[Stored items]

******************************

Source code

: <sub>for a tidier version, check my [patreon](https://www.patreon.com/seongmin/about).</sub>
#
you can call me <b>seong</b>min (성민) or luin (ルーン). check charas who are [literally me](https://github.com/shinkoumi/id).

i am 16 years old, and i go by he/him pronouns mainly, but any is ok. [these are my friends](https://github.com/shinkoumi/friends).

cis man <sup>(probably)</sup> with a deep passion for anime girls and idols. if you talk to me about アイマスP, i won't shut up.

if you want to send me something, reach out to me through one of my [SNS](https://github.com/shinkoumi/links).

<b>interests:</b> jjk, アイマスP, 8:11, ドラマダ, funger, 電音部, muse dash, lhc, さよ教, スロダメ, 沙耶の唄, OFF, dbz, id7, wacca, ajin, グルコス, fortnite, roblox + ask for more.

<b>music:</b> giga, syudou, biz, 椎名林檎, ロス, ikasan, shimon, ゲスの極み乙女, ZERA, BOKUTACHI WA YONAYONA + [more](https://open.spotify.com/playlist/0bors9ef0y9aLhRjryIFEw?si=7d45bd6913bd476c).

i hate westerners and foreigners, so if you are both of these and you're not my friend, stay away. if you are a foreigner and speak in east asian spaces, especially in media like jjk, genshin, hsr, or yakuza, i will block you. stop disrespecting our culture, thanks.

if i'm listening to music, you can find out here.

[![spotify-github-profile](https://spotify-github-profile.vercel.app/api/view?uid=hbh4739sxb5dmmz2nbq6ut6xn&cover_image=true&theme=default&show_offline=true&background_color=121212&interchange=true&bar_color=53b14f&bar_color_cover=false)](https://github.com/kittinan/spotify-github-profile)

******************************

Task brief - From the records above, copy each line in which the string "these" occurs.

Task result -
i am 16 years old, and i go by he/him pronouns mainly, but any is ok. [these are my friends](https://github.com/shinkoumi/friends).
i hate westerners and foreigners, so if you are both of these and you're not my friend, stay away. if you are a foreigner and speak in east asian spaces, especially in media like jjk, genshin, hsr, or yakuza, i will block you. stop disrespecting our culture, thanks.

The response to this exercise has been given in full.